• **Your task**:
Please transcribe each of the records exactly as given.

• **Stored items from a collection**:
=== Begin Enclosure ===
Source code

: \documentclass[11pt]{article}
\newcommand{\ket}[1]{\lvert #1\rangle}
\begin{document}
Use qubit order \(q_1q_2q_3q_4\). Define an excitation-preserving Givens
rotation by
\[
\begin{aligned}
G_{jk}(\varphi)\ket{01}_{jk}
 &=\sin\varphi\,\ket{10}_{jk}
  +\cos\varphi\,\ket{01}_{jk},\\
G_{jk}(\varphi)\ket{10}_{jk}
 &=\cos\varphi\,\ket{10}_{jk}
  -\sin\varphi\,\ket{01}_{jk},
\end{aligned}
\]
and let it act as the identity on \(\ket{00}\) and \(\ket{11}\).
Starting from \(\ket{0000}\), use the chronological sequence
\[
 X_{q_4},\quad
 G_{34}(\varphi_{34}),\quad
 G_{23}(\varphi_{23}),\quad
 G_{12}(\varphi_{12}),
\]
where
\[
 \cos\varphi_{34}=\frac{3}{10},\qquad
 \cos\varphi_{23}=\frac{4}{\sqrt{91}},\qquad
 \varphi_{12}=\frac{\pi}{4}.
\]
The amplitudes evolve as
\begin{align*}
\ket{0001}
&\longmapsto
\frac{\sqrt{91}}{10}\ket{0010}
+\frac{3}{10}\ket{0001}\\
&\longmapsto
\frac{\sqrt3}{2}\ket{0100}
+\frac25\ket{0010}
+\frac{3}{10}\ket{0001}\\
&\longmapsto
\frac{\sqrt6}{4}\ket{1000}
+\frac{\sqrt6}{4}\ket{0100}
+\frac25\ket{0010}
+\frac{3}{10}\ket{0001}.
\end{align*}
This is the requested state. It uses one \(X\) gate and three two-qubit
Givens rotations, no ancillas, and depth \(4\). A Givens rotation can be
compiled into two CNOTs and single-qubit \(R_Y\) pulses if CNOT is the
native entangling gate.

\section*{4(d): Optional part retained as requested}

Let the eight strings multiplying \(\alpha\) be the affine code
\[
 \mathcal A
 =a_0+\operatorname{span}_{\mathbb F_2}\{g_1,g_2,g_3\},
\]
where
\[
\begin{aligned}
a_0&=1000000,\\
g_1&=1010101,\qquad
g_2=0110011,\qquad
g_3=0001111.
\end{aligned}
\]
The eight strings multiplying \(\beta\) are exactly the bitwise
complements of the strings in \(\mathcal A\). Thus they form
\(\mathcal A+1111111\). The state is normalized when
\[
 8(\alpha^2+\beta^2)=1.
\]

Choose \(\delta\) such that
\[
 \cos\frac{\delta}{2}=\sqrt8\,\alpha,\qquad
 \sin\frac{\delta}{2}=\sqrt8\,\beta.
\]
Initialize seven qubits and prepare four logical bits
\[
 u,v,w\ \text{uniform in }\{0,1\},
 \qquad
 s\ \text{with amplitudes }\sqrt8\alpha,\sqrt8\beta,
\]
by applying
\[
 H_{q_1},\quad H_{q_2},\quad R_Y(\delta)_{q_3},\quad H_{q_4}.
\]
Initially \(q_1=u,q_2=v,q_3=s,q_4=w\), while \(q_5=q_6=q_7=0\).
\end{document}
=== End Enclosure ===
• **Response**:
Source code

: \documentclass[11pt]{article}
\newcommand{\ket}[1]{\lvert #1\rangle}
\begin{document}
Use qubit order \(q_1q_2q_3q_4\). Define an excitation-preserving Givens
rotation by
\[
\begin{aligned}
G_{jk}(\varphi)\ket{01}_{jk}
 &=\sin\varphi\,\ket{10}_{jk}
  +\cos\varphi\,\ket{01}_{jk},\\
G_{jk}(\varphi)\ket{10}_{jk}
 &=\cos\varphi\,\ket{10}_{jk}
  -\sin\varphi\,\ket{01}_{jk},
\end{aligned}
\]
and let it act as the identity on \(\ket{00}\) and \(\ket{11}\).
Starting from \(\ket{0000}\), use the chronological sequence
\[
 X_{q_4},\quad
 G_{34}(\varphi_{34}),\quad
 G_{23}(\varphi_{23}),\quad
 G_{12}(\varphi_{12}),
\]
where
\[
 \cos\varphi_{34}=\frac{3}{10},\qquad
 \cos\varphi_{23}=\frac{4}{\sqrt{91}},\qquad
 \varphi_{12}=\frac{\pi}{4}.
\]
The amplitudes evolve as
\begin{align*}
\ket{0001}
&\longmapsto
\frac{\sqrt{91}}{10}\ket{0010}
+\frac{3}{10}\ket{0001}\\
&\longmapsto
\frac{\sqrt3}{2}\ket{0100}
+\frac25\ket{0010}
+\frac{3}{10}\ket{0001}\\
&\longmapsto
\frac{\sqrt6}{4}\ket{1000}
+\frac{\sqrt6}{4}\ket{0100}
+\frac25\ket{0010}
+\frac{3}{10}\ket{0001}.
\end{align*}
This is the requested state. It uses one \(X\) gate and three two-qubit
Givens rotations, no ancillas, and depth \(4\). A Givens rotation can be
compiled into two CNOTs and single-qubit \(R_Y\) pulses if CNOT is the
native entangling gate.

\section*{4(d): Optional part retained as requested}

Let the eight strings multiplying \(\alpha\) be the affine code
\[
 \mathcal A
 =a_0+\operatorname{span}_{\mathbb F_2}\{g_1,g_2,g_3\},
\]
where
\[
\begin{aligned}
a_0&=1000000,\\
g_1&=1010101,\qquad
g_2=0110011,\qquad
g_3=0001111.
\end{aligned}
\]
The eight strings multiplying \(\beta\) are exactly the bitwise
complements of the strings in \(\mathcal A\). Thus they form
\(\mathcal A+1111111\). The state is normalized when
\[
 8(\alpha^2+\beta^2)=1.
\]

Choose \(\delta\) such that
\[
 \cos\frac{\delta}{2}=\sqrt8\,\alpha,\qquad
 \sin\frac{\delta}{2}=\sqrt8\,\beta.
\]
Initialize seven qubits and prepare four logical bits
\[
 u,v,w\ \text{uniform in }\{0,1\},
 \qquad
 s\ \text{with amplitudes }\sqrt8\alpha,\sqrt8\beta,
\]
by applying
\[
 H_{q_1},\quad H_{q_2},\quad R_Y(\delta)_{q_3},\quad H_{q_4}.
\]
Initially \(q_1=u,q_2=v,q_3=s,q_4=w\), while \(q_5=q_6=q_7=0\).
\end{document}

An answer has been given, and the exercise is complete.